Le mot employé par notre patriarche, וידגו, pour « se multiplier », alors que l’on se serait plutôt attendu à וירבו, a été abondamment commenté, d’autant qu’il ne figure nulle part ailleurs dans la Bible.
Pour Rachi, ce mot est à rapprocher de דג (« poisson ») : « Qu’ils se multiplient comme les poissons (דגים), qui fructifient et se multiplient sans que le mauvais œil ait prise sur eux ! »
Selon le Keli yaqar (Chelomo Efraïm de Luntschitz (1550 - 1619), l’expression « au milieu de la terre » est à rapprocher d’un enseignement de la Guemara (Sota 11b) :
Lorsque les femmes hébreues accouchaient en Egypte et que les Egyptiens se mettaient à la recherche de leurs nourrissons pour les tuer, Hachem les enfouissait sous terre. Les Egyptiens labouraient celle-ci, ainsi qu’il est écrit : « Sur mon dos ont labouré des laboureurs… » (Psaumes 129, 3). Après quoi les nourrissons sortaient de terre comme de l’herbe, ainsi qu’il est écrit : « Je t’ai multipliée comme une plante des champs… » (Ezéchiel 16, 7).

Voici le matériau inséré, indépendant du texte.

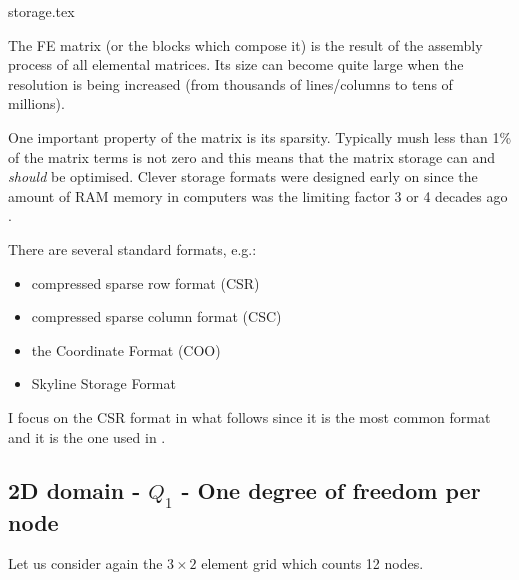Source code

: \begin{flushright} {\tiny {\color{gray} storage.tex}} \end{flushright}

The FE matrix (or the blocks which compose it) 
is the result of the assembly process of all elemental matrices. 
Its size can become quite large when the resolution is being increased (from thousands
of lines/columns to tens of millions).

One important property of the matrix is its sparsity. Typically mush less than 1\% of the 
matrix terms is not zero and this means that the matrix storage can and {\it should} be optimised. 
Clever storage formats were designed early on since the amount of RAM memory in computers
was the limiting factor 3 or 4 decades ago \cite{saad}.

There are several standard formats, e.g.:
\begin{itemize}
\item compressed sparse row format (CSR)  
\item compressed sparse column format (CSC)  
\item the Coordinate Format (COO)
\item Skyline Storage Format
\end{itemize}

I focus on  the CSR format in what follows since it is the most common format 
and it is the one used in \elefant. 

\subsection{2D domain - $Q_1$ - One degree of freedom per node}

Let us consider again the  $3\times2$ element grid which counts 12 nodes.

\begin{center}

\end{center}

Cette comparaison avec les poissons s’explique dès lors à partir de cet enfouissement. Les nourrissons étaient engloutis sous terre à la manière des poissons, qui sont dissimulés sous l’eau qui les entoure de toutes parts. Ainsi l’expression « au milieu de la terre » s’explique-t-elle par cette comparaison : Les enfants étaient enfouis « au milieu de la terre », tout comme les poissons sont « enfouis au milieu de l’eau ». Et de même que le « mauvais œil » est sans influence sur ces créatures aquatiques, de même en a-t-il été pour les enfants de Jacob, ainsi qu’il est écrit : « … et la terre en a été remplie » (Chemoth 1, 7).